Assignment: From the records, return each line that has the word "Categories" in it.

(Given information begins)

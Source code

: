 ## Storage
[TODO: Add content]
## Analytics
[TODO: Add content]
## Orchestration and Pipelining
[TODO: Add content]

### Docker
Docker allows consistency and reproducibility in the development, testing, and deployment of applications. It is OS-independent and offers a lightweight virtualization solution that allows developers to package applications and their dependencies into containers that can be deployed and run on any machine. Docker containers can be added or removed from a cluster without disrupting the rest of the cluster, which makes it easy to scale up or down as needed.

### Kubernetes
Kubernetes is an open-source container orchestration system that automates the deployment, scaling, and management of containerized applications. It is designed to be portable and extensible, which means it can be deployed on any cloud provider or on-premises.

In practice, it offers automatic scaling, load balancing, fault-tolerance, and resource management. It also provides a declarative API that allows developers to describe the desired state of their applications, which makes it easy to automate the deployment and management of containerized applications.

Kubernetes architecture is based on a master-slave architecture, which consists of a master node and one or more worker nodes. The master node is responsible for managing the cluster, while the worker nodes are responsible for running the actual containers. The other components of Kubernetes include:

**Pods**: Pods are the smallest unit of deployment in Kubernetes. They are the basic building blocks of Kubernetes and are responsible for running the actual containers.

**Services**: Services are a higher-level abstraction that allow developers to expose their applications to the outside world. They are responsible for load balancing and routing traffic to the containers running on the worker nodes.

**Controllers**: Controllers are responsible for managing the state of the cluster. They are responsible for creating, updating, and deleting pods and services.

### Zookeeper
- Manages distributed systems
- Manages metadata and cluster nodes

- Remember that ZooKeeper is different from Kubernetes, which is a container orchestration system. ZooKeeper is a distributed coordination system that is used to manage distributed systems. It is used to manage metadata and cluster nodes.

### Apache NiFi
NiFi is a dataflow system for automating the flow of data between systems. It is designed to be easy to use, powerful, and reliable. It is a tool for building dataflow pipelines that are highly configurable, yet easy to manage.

(Given information ends)
(Given information begins)

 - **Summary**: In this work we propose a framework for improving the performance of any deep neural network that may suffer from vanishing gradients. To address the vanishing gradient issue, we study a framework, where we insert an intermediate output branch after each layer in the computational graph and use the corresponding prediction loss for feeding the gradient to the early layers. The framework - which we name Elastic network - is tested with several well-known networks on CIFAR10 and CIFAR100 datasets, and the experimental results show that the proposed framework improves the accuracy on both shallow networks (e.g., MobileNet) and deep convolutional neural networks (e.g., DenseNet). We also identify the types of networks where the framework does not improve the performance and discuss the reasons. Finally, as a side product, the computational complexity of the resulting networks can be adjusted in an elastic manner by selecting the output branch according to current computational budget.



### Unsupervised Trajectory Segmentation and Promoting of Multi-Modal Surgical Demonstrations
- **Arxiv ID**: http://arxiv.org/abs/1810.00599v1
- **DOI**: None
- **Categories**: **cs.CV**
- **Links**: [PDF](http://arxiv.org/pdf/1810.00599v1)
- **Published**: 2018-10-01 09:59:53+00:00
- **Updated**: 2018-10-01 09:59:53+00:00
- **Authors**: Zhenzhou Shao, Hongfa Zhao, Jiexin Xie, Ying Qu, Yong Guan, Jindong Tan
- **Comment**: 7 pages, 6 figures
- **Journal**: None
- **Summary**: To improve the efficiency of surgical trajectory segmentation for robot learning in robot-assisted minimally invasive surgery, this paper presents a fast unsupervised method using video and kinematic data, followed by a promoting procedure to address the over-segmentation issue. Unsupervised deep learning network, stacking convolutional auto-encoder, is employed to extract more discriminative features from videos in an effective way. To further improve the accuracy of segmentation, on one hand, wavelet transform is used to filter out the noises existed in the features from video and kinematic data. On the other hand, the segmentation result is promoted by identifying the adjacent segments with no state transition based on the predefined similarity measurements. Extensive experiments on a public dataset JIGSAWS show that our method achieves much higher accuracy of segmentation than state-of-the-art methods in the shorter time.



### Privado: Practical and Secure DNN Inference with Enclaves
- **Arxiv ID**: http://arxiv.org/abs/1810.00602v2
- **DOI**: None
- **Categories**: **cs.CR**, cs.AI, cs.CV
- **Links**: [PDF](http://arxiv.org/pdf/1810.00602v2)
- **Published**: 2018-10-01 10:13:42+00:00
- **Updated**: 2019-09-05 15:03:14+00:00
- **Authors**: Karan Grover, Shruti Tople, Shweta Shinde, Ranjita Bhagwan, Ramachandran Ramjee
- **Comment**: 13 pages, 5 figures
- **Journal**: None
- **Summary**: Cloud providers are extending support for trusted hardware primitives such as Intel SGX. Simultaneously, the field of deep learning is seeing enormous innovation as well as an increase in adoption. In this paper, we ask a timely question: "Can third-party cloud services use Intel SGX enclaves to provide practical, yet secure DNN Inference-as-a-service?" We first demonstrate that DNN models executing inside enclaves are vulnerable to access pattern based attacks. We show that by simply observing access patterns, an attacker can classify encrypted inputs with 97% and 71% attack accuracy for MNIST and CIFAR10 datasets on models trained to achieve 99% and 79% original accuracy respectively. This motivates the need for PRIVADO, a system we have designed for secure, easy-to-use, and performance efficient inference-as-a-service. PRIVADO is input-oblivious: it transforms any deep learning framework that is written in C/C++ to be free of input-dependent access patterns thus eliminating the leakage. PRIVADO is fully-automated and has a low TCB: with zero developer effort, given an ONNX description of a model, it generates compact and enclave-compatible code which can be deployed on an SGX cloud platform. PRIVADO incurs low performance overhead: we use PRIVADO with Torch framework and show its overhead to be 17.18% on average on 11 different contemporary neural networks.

(Given information ends)

Solution to this exercise:
- **Categories**: **cs.CV**
- **Categories**: **cs.CR**, cs.AI, cs.CV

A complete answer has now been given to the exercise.